Avisada por un empleado, Hildegarde Schmidt entró en el coche comedor y se quedó en pie, respetuosamente.

Poirot le indicó que se sentase.

La doncella lo hizo así, entrelazó las manos sobre el regazo y esperó plácidamente a que se le preguntase. Parecía una pacífica criatura, exageradamente respetuosa, quizá no muy inteligente.

El método que empleó Poirot con Hildegarde Schmidt estuvo en completo contraste con el que había empleado con Mary Debenham.

Sus palabras cordiales y bondadosas acabaron de tranquilizar a la mujer. Entonces le hizo escribir su nombre y dirección y procedió a interrogarla suavemente.

El interrogatorio tuvo lugar en alemán.

—Deseamos saber todo lo posible acerca de lo ocurrido la pasada noche —dijo—. Comprendemos que no nos podrá usted dar muchos detalles sobre el crimen en sí, pero puede haber visto u oído algo que, sin significar nada para usted, quizá sea valiosísimo para nosotros. ¿Comprende?

No parecía haber comprendido. Su ancho y bondadoso rostro siguió con expresión de plácida estupidez.

—Yo no sé nada, señor —contestó.

—Bien, ¿sabe usted, por ejemplo, que su ama la mandó llamar la noche pasada?

—Eso sí, señor.

—¿Recuerda usted la hora?

—No, señor. Estaba dormida cuando llegó el empleado a llamarme.

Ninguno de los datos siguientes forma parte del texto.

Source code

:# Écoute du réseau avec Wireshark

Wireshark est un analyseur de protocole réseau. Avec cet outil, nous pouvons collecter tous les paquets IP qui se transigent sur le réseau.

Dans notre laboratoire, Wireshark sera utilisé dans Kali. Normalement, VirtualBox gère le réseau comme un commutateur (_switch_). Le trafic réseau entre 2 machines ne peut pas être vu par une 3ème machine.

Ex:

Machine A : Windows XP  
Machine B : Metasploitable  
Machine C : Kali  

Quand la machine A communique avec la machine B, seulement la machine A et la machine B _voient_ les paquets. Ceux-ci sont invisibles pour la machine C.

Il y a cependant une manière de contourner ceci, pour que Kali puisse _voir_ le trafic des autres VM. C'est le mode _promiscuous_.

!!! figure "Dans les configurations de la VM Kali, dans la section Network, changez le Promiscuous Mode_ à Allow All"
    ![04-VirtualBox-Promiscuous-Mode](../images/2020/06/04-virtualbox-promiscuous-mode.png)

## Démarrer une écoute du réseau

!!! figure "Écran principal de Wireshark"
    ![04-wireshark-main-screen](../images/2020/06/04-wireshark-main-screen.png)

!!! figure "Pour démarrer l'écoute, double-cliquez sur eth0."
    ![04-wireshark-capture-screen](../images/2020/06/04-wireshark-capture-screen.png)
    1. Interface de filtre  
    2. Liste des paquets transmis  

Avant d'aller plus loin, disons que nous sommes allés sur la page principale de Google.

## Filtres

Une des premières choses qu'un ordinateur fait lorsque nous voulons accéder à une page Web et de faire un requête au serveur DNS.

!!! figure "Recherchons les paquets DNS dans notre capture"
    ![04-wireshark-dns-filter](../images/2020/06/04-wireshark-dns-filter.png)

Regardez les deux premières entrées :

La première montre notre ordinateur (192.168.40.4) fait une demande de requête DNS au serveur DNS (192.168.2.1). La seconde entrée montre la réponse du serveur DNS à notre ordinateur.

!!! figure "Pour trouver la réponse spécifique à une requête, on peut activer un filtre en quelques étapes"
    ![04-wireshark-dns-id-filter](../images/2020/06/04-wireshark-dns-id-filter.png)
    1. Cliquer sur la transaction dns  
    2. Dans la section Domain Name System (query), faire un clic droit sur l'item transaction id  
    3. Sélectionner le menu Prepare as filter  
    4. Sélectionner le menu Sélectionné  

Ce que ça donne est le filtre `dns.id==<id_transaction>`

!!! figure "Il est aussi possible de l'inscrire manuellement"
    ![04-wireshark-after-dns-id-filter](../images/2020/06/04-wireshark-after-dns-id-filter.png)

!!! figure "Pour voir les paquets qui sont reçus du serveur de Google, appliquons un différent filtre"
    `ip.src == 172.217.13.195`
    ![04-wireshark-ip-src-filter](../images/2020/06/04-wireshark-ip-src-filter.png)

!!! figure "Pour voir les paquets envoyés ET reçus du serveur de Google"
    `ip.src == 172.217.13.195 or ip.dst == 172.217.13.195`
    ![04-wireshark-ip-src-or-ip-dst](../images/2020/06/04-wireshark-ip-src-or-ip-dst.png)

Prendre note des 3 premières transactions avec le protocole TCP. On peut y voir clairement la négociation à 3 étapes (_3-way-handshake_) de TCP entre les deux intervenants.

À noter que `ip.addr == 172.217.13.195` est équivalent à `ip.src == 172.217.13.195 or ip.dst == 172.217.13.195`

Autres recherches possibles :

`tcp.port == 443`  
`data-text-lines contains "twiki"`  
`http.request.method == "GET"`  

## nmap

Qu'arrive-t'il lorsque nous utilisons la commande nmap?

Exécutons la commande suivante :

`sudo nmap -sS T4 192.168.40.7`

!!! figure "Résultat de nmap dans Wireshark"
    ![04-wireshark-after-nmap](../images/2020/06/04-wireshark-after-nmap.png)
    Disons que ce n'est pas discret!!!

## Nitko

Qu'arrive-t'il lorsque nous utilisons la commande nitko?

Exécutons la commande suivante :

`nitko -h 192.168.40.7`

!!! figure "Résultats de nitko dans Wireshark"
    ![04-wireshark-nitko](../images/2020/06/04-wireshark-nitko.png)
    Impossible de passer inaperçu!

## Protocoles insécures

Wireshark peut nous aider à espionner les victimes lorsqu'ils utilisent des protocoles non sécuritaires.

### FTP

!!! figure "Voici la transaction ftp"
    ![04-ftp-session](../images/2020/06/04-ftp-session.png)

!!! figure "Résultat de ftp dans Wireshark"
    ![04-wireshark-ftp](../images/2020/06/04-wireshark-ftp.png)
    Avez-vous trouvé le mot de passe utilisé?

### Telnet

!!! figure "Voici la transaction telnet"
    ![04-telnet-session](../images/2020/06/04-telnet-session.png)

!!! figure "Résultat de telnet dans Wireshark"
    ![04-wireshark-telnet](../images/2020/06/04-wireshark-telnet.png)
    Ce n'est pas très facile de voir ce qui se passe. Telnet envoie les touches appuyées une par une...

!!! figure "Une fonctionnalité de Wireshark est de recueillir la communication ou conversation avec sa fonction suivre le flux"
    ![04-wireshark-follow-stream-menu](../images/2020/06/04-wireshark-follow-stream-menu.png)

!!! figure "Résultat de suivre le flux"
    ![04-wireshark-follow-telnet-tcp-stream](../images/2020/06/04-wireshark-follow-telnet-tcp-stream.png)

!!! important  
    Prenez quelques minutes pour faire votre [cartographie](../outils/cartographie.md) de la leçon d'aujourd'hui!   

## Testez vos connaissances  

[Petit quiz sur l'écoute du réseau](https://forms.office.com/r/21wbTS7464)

—Bien, bien. ¿Está usted acostumbrada a que la llamen de ese modo?

—Sí, señor. Mi señora necesita con frecuencia ayuda por la noche. No duerme bien.

—Quedamos, pues, en que recibió usted la llamada y se levantó. ¿Se puso usted una bata?

—No, señor. Me puse alguna ropa. No me gusta presentarme en bata ante Su Excelencia.

—Y, sin embargo, es una bata muy bonita…, escarlata, ¿no es cierto?

Ella le miró asombrada.

—Es una bata de franela, azul oscuro, señor.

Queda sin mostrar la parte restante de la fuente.